To a query whether Congress would project Rahul Gandhi as the leader in the next polls amidst the possibility of Narendra Modi being talked about as BJP's prime ministerial candidate, Tewari told PTI said there is an institutionalised arrangement, the diarchy between the Congress President and the Prime Minister in place at this point of time that has "worked very successfully for the last nine years".
In addition, he said, there have been demands and they have been there for a while that Rahul Gandhi should be taking a far more proactive role both in the affairs of the party as well as in the affairs of the nation-state per se.
"He is our leader and we look forward to him leading us into the battle in 2014," he said.
On the question of alliances, Tewari said, "Yes we will attempt to keep our friends and allies together.

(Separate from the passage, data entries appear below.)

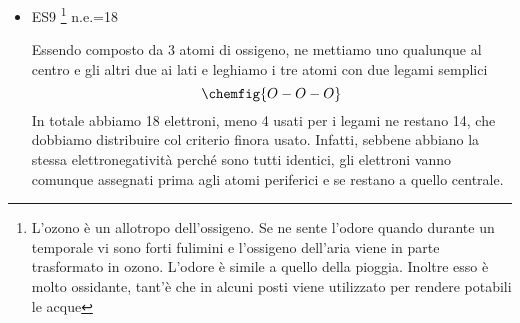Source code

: \begin{itemize}
    Nel diossido di azoto i due ossigeni danno 12 elettroni, l'azoto 5, per un totale di 17 elettroni.
    L'azoto è l'atomo più elettronegativo tra i due, quindi lo mettiamo al centro e ai suoi lati poniamo gli ossigeni, che leghiamo all'azoto con due legami semplici:
    $$
    \chemfig{O-N-O}
    $$
    Abbiamo consumato 4 elettroni, ne restano 13 che distribuiamo attorno agli atomi esterni, perché più elettronegativi. Assegnando una coppia per volta alternando gli ossigeni fino a che questi raggiungano l'ottetto, consumiamo 12 elettroni (3 coppie per atomo). L'elettrone restante viene assegnato all'azoto centrale:
    $$
    \chemfig{@{x1}{\charge{[circle]90=\:,180=\:,270=\:}{O}}-[@{x2}]\charge{[circle]90=\.}{N}-\charge{[circle]0=\:,90=\:,270=\:}{O}}
    \chemmove[shorten <=4pt, shorten >=4pt]{
    \draw(x1.110)..controls +(60:0.5cm)and+(90:0.5cm)..(x2);
    }$$
    In questo modo l'azoto ha 5 elettroni. Avendo attorno a sé un numero dispari di elettroni possiamo già prevedere che non raggiungerà l'ottetto. L'unica cosa che si può fare è prendere un doppietto qualunque di uno dei due ossigeni e trasformalo in doppio legame:
    $$
    \chemfig{\charge{[circle]180=\:,270=\:}{O}=\charge{[circle]90=\.}{N}-\charge{[circle]0=\:,90=\:,270=\:}{O}}
    $$
    In questo modo l'ossigeno di sinistra ha raggiunto l'ottetto (4 dai doppietti più 4 dai legami), quello di destra pure (6 dai doppietti e 2 dal legame), ma l'azoto ha solo 7 elettroni (4 dal doppio legame, 2 dal legame singolo e 1 spaiato). Non possiamo fare altro.

    Tuttavia questo formalismo ci suggerisce che questa molecola, avendo un elettrone spaiato, mostrerà proprietà paramagnetiche.
    \newpage
    \item ES9 \footnote{L'ozono è un allotropo dell'ossigeno. Se ne sente l'odore quando durante un temporale  vi sono forti fulimini e l'ossigeno dell'aria viene in parte trasformato in ozono. L'odore è simile a quello della pioggia. Inoltre esso è molto ossidante, tant'è che in alcuni posti viene utilizzato per rendere potabili le acque} n.e.=18
    
    Essendo composto da 3 atomi di ossigeno, ne mettiamo uno qualunque al centro e gli altri due ai lati e leghiamo i tre atomi con due legami semplici
    $$
    \chemfig{O-O-O}
    $$
    In totale abbiamo 18 elettroni, meno 4 usati per i legami ne restano 14, che dobbiamo distribuire col criterio finora usato. Infatti, sebbene abbiano la stessa elettronegatività perché sono tutti identici, gli elettroni vanno comunque assegnati prima agli atomi periferici e se restano a quello centrale.
    

\end{itemize}
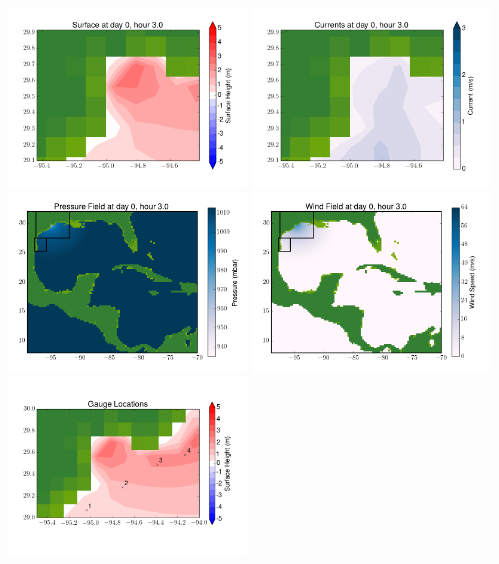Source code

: \documentclass[11pt]{article}
\begin{document}
\includegraphics[width=0.475\textwidth]{frame0075fig6.png}
\vskip 10pt 
\includegraphics[width=0.475\textwidth]{frame0075fig7.png}
\includegraphics[width=0.475\textwidth]{frame0075fig8.png}
\vskip 10pt 
\includegraphics[width=0.475\textwidth]{frame0075fig9.png}
\includegraphics[width=0.475\textwidth]{frame0075fig10.png}
\end{document}
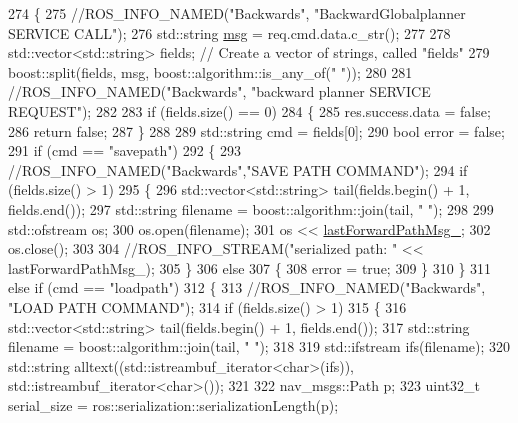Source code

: \begin{DoxyCode}
274 \{
275     \textcolor{comment}{//ROS\_INFO\_NAMED("Backwards", "BackwardGlobalplanner SERVICE CALL");}
276     std::string \hyperlink{namespacekeyboard__node_a768777e12f75b89e4a0a60acf748e9eb}{msg} = req.cmd.data.c\_str();
277 
278     std::vector<std::string> fields; \textcolor{comment}{// Create a vector of strings, called "fields"}
279     boost::split(fields, msg, boost::algorithm::is\_any\_of(\textcolor{stringliteral}{" "}));
280 
281     \textcolor{comment}{//ROS\_INFO\_NAMED("Backwards", "backward planner SERVICE REQUEST");}
282 
283     \textcolor{keywordflow}{if} (fields.size() == 0)
284     \{
285         res.success.data = \textcolor{keyword}{false};
286         \textcolor{keywordflow}{return} \textcolor{keyword}{false};
287     \}
288 
289     std::string cmd = fields[0];
290     \textcolor{keywordtype}{bool} error = \textcolor{keyword}{false};
291     \textcolor{keywordflow}{if} (cmd == \textcolor{stringliteral}{"savepath"})
292     \{
293         \textcolor{comment}{//ROS\_INFO\_NAMED("Backwards","SAVE PATH COMMAND");}
294         \textcolor{keywordflow}{if} (fields.size() > 1)
295         \{
296             std::vector<std::string> tail(fields.begin() + 1, fields.end());
297             std::string filename = boost::algorithm::join(tail, \textcolor{stringliteral}{" "});
298 
299             std::ofstream os;
300             os.open(filename);
301             os << \hyperlink{classmove__base__z__client_1_1backward__global__planner_1_1BackwardGlobalPlanner_a058da13b9ee6b1d878830503e67de638}{lastForwardPathMsg\_};
302             os.close();
303 
304             \textcolor{comment}{//ROS\_INFO\_STREAM("serialized path: " << lastForwardPathMsg\_);}
305         \}
306         \textcolor{keywordflow}{else}
307         \{
308             error = \textcolor{keyword}{true};
309         \}
310     \}
311     \textcolor{keywordflow}{else} \textcolor{keywordflow}{if} (cmd == \textcolor{stringliteral}{"loadpath"})
312     \{
313         \textcolor{comment}{//ROS\_INFO\_NAMED("Backwards", "LOAD PATH COMMAND");}
314         \textcolor{keywordflow}{if} (fields.size() > 1)
315         \{
316             std::vector<std::string> tail(fields.begin() + 1, fields.end());
317             std::string filename = boost::algorithm::join(tail, \textcolor{stringliteral}{" "});
318 
319             std::ifstream ifs(filename);
320             std::string alltext((std::istreambuf\_iterator<char>(ifs)), std::istreambuf\_iterator<char>());
321 
322             nav\_msgs::Path p;
323             uint32\_t serial\_size = ros::serialization::serializationLength(p);

\end{DoxyCode}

I don't see a difficulty with that and wherever there is a need and ground level feedback from Congress units that some kind of alliance options needs to be explored, I don't think we will be averse to that."
Tewari said the Congress has run a coalition for past nine years "fairly well".
"There
"If you go back to 2009 elections, in the months leading up to the poll, there were certain centrifugal tendencies which were at play in certain states where people who were part of UPA decided to go out and contest on their own. But after the election results came in, a lot of them converged back around UPA. And that is the way it has been."
To a question on Congress contending with Narendra Modi in the next elections, Tewari said that is something which the BJP has to decide and the Congress is ready to face anybody.
"Ultimately, who do we have to contend with is not a choice that we make. That is the choice which our opponents will make. We have contended with Atal Behari Vajpayee and L K Advani earlier...we have triumphed on both occasions. So whosoever they put up against us this time, we will contend with him," he said.
On Modi's hattrick in Gujarat pitchforking him into the national scene, Tewari said, "there is no denying the fact that in spite of our best efforts in 2002, 2007 and 2012, Gujarat in the assembly context has not panned out to our expectations."
At the same time, he maintained that there was another reality that in Gujarat in both the 2004 and 2009 Lok Sabha elections, Congress did not do badly.
"It just goes to show that people vote differently in the state elections and differently in the national elections."